TRY IT: Quote every line of the data below as it stands, omitting pictures.

RECORDS FOR THE EXERCISE:
>>>>

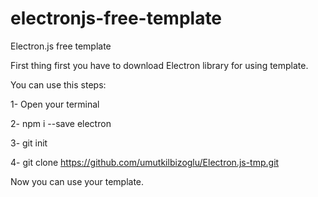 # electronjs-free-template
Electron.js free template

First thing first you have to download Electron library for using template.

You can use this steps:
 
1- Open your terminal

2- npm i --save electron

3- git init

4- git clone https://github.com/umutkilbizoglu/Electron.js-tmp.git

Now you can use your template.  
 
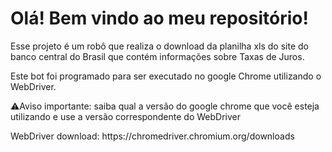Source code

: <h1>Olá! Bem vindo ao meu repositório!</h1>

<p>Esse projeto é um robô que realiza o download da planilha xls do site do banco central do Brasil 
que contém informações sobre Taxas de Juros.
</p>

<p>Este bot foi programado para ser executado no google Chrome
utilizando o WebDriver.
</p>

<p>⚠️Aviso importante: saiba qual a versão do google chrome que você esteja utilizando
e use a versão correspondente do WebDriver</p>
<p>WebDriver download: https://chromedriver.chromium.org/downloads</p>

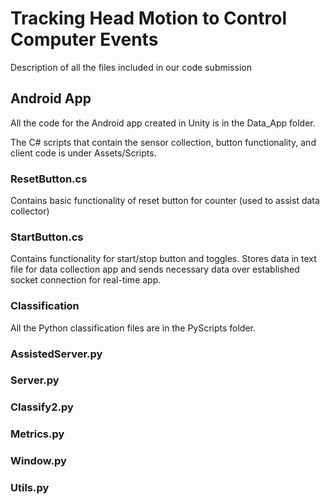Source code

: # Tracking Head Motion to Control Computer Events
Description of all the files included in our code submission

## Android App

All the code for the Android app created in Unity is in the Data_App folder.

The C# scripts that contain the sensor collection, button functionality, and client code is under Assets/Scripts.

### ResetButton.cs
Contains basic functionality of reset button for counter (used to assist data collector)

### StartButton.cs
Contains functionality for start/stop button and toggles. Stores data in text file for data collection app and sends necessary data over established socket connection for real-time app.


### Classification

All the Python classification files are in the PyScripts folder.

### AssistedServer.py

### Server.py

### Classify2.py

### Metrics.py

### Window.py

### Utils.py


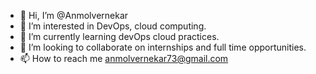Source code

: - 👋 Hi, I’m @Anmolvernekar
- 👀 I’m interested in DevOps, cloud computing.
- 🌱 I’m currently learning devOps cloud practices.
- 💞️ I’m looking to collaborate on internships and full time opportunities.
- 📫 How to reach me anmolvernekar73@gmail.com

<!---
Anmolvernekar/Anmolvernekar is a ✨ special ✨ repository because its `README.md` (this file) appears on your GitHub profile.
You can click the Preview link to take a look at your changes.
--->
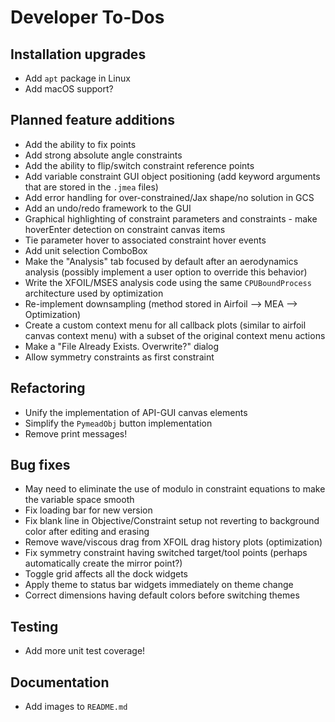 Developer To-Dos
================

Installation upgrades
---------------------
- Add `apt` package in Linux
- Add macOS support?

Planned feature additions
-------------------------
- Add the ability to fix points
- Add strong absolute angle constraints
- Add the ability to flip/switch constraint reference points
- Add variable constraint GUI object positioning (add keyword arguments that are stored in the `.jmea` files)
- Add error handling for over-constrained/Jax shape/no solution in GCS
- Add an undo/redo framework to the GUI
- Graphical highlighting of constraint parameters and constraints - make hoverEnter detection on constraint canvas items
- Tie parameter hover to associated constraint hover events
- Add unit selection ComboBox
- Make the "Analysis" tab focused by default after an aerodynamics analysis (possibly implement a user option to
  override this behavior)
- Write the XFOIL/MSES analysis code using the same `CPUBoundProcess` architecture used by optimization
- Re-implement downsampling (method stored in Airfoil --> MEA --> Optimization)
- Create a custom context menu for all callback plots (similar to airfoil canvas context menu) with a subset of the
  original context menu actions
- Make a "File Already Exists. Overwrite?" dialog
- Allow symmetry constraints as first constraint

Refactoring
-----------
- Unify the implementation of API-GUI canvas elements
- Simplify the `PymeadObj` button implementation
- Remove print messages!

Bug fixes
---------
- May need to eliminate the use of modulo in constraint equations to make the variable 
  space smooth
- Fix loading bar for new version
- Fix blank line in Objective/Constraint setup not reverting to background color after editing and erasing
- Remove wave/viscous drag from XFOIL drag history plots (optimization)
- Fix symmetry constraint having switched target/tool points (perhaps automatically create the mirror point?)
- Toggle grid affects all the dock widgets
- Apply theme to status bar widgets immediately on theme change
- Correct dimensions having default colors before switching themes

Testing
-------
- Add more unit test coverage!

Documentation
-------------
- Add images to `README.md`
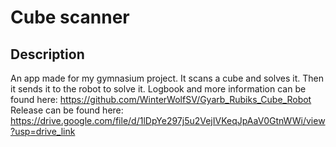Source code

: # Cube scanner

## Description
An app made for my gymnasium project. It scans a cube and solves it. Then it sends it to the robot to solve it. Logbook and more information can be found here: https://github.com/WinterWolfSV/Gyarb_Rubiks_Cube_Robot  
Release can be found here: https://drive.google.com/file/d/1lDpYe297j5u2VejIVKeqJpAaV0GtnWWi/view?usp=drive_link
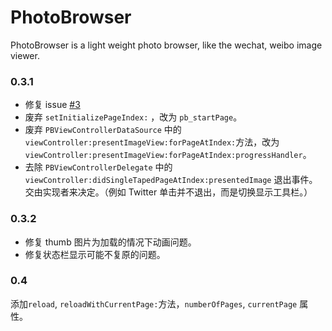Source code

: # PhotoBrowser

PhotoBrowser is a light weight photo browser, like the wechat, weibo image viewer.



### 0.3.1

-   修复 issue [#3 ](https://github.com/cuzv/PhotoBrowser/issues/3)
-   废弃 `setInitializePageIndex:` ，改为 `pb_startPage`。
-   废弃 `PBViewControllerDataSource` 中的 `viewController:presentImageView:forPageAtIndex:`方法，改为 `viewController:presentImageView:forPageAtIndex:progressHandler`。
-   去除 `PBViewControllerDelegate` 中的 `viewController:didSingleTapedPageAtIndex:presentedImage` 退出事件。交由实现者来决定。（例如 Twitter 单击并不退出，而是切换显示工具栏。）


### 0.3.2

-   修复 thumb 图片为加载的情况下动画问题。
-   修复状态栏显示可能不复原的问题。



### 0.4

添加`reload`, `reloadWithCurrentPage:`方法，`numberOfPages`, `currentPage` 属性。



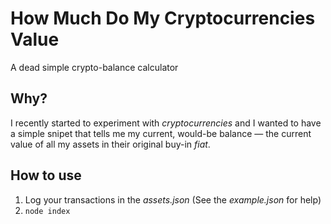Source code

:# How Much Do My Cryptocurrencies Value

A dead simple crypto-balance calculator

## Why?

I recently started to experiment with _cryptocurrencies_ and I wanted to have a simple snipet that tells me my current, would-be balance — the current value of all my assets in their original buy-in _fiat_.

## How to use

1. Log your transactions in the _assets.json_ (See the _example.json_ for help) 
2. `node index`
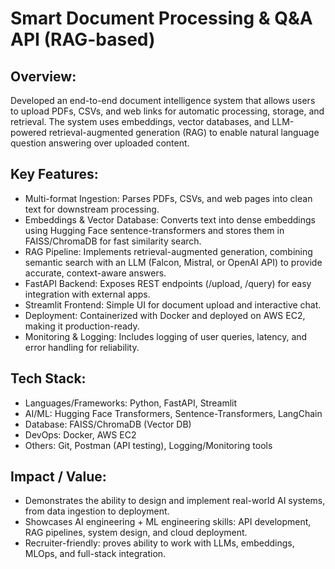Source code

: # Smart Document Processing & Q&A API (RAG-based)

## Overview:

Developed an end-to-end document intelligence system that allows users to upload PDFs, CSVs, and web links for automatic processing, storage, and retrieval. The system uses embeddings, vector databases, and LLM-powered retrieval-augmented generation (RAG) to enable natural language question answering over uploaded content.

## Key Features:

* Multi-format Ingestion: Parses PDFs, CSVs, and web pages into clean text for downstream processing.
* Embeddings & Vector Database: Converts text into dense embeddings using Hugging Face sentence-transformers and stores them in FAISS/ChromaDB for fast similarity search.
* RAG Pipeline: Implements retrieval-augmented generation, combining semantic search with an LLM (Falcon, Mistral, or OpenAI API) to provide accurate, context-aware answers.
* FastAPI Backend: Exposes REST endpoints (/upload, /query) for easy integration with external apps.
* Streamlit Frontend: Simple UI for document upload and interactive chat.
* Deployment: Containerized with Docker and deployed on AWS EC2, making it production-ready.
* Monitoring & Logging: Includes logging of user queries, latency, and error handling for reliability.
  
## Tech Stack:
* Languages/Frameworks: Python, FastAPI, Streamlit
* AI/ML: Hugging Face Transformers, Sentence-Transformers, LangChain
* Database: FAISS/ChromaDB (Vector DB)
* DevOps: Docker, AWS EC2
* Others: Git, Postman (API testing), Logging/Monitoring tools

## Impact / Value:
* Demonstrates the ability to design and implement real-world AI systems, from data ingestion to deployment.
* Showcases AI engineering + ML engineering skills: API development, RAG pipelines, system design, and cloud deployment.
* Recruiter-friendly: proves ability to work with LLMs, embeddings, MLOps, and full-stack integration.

<<<<

RESPONSE FOR THIS EXERCISE:
 # electronjs-free-template
Electron.js free template

First thing first you have to download Electron library for using template.

You can use this steps:
 
1- Open your terminal

2- npm i --save electron

3- git init

4- git clone https://github.com/umutkilbizoglu/Electron.js-tmp.git

Now you can use your template.  
 
Source code

: <h1>Olá! Bem vindo ao meu repositório!</h1>

<p>Esse projeto é um robô que realiza o download da planilha xls do site do banco central do Brasil 
que contém informações sobre Taxas de Juros.
</p>

<p>Este bot foi programado para ser executado no google Chrome
utilizando o WebDriver.
</p>

<p>⚠️Aviso importante: saiba qual a versão do google chrome que você esteja utilizando
e use a versão correspondente do WebDriver</p>
<p>WebDriver download: https://chromedriver.chromium.org/downloads</p>

Source code

: # Tracking Head Motion to Control Computer Events
Description of all the files included in our code submission

## Android App

All the code for the Android app created in Unity is in the Data_App folder.

The C# scripts that contain the sensor collection, button functionality, and client code is under Assets/Scripts.

### ResetButton.cs
Contains basic functionality of reset button for counter (used to assist data collector)

### StartButton.cs
Contains functionality for start/stop button and toggles. Stores data in text file for data collection app and sends necessary data over established socket connection for real-time app.


### Classification

All the Python classification files are in the PyScripts folder.

### AssistedServer.py

### Server.py

### Classify2.py

### Metrics.py

### Window.py

### Utils.py


Source code

: - 👋 Hi, I’m @Anmolvernekar
- 👀 I’m interested in DevOps, cloud computing.
- 🌱 I’m currently learning devOps cloud practices.
- 💞️ I’m looking to collaborate on internships and full time opportunities.
- 📫 How to reach me anmolvernekar73@gmail.com

<!---
Anmolvernekar/Anmolvernekar is a ✨ special ✨ repository because its `README.md` (this file) appears on your GitHub profile.
You can click the Preview link to take a look at your changes.
--->
 Developer To-Dos
================

Installation upgrades
---------------------
- Add `apt` package in Linux
- Add macOS support?

Planned feature additions
-------------------------
- Add the ability to fix points
- Add strong absolute angle constraints
- Add the ability to flip/switch constraint reference points
- Add variable constraint GUI object positioning (add keyword arguments that are stored in the `.jmea` files)
- Add error handling for over-constrained/Jax shape/no solution in GCS
- Add an undo/redo framework to the GUI
- Graphical highlighting of constraint parameters and constraints - make hoverEnter detection on constraint canvas items
- Tie parameter hover to associated constraint hover events
- Add unit selection ComboBox
- Make the "Analysis" tab focused by default after an aerodynamics analysis (possibly implement a user option to
  override this behavior)
- Write the XFOIL/MSES analysis code using the same `CPUBoundProcess` architecture used by optimization
- Re-implement downsampling (method stored in Airfoil --> MEA --> Optimization)
- Create a custom context menu for all callback plots (similar to airfoil canvas context menu) with a subset of the
  original context menu actions
- Make a "File Already Exists. Overwrite?" dialog
- Allow symmetry constraints as first constraint

Refactoring
-----------
- Unify the implementation of API-GUI canvas elements
- Simplify the `PymeadObj` button implementation
- Remove print messages!

Bug fixes
---------
- May need to eliminate the use of modulo in constraint equations to make the variable 
  space smooth
- Fix loading bar for new version
- Fix blank line in Objective/Constraint setup not reverting to background color after editing and erasing
- Remove wave/viscous drag from XFOIL drag history plots (optimization)
- Fix symmetry constraint having switched target/tool points (perhaps automatically create the mirror point?)
- Toggle grid affects all the dock widgets
- Apply theme to status bar widgets immediately on theme change
- Correct dimensions having default colors before switching themes

Testing
-------
- Add more unit test coverage!

Documentation
-------------
- Add images to `README.md`
Source code

: # Cube scanner

## Description
An app made for my gymnasium project. It scans a cube and solves it. Then it sends it to the robot to solve it. Logbook and more information can be found here: https://github.com/WinterWolfSV/Gyarb_Rubiks_Cube_Robot  
Release can be found here: https://drive.google.com/file/d/1lDpYe297j5u2VejIVKeqJpAaV0GtnWWi/view?usp=drive_link
Source code

: # PhotoBrowser

PhotoBrowser is a light weight photo browser, like the wechat, weibo image viewer.



### 0.3.1

-   修复 issue [#3 ](https://github.com/cuzv/PhotoBrowser/issues/3)
-   废弃 `setInitializePageIndex:` ，改为 `pb_startPage`。
-   废弃 `PBViewControllerDataSource` 中的 `viewController:presentImageView:forPageAtIndex:`方法，改为 `viewController:presentImageView:forPageAtIndex:progressHandler`。
-   去除 `PBViewControllerDelegate` 中的 `viewController:didSingleTapedPageAtIndex:presentedImage` 退出事件。交由实现者来决定。（例如 Twitter 单击并不退出，而是切换显示工具栏。）


### 0.3.2

-   修复 thumb 图片为加载的情况下动画问题。
-   修复状态栏显示可能不复原的问题。



### 0.4

添加`reload`, `reloadWithCurrentPage:`方法，`numberOfPages`, `currentPage` 属性。



Source code

:# How Much Do My Cryptocurrencies Value

A dead simple crypto-balance calculator

## Why?

I recently started to experiment with _cryptocurrencies_ and I wanted to have a simple snipet that tells me my current, would-be balance — the current value of all my assets in their original buy-in _fiat_.

## How to use

1. Log your transactions in the _assets.json_ (See the _example.json_ for help) 
2. `node index`
Source code

: # Smart Document Processing & Q&A API (RAG-based)

## Overview:

Developed an end-to-end document intelligence system that allows users to upload PDFs, CSVs, and web links for automatic processing, storage, and retrieval. The system uses embeddings, vector databases, and LLM-powered retrieval-augmented generation (RAG) to enable natural language question answering over uploaded content.

## Key Features:

* Multi-format Ingestion: Parses PDFs, CSVs, and web pages into clean text for downstream processing.
* Embeddings & Vector Database: Converts text into dense embeddings using Hugging Face sentence-transformers and stores them in FAISS/ChromaDB for fast similarity search.
* RAG Pipeline: Implements retrieval-augmented generation, combining semantic search with an LLM (Falcon, Mistral, or OpenAI API) to provide accurate, context-aware answers.
* FastAPI Backend: Exposes REST endpoints (/upload, /query) for easy integration with external apps.
* Streamlit Frontend: Simple UI for document upload and interactive chat.
* Deployment: Containerized with Docker and deployed on AWS EC2, making it production-ready.
* Monitoring & Logging: Includes logging of user queries, latency, and error handling for reliability.
  
## Tech Stack:
* Languages/Frameworks: Python, FastAPI, Streamlit
* AI/ML: Hugging Face Transformers, Sentence-Transformers, LangChain
* Database: FAISS/ChromaDB (Vector DB)
* DevOps: Docker, AWS EC2
* Others: Git, Postman (API testing), Logging/Monitoring tools

## Impact / Value:
* Demonstrates the ability to design and implement real-world AI systems, from data ingestion to deployment.
* Showcases AI engineering + ML engineering skills: API development, RAG pipelines, system design, and cloud deployment.
* Recruiter-friendly: proves ability to work with LLMs, embeddings, MLOps, and full-stack integration.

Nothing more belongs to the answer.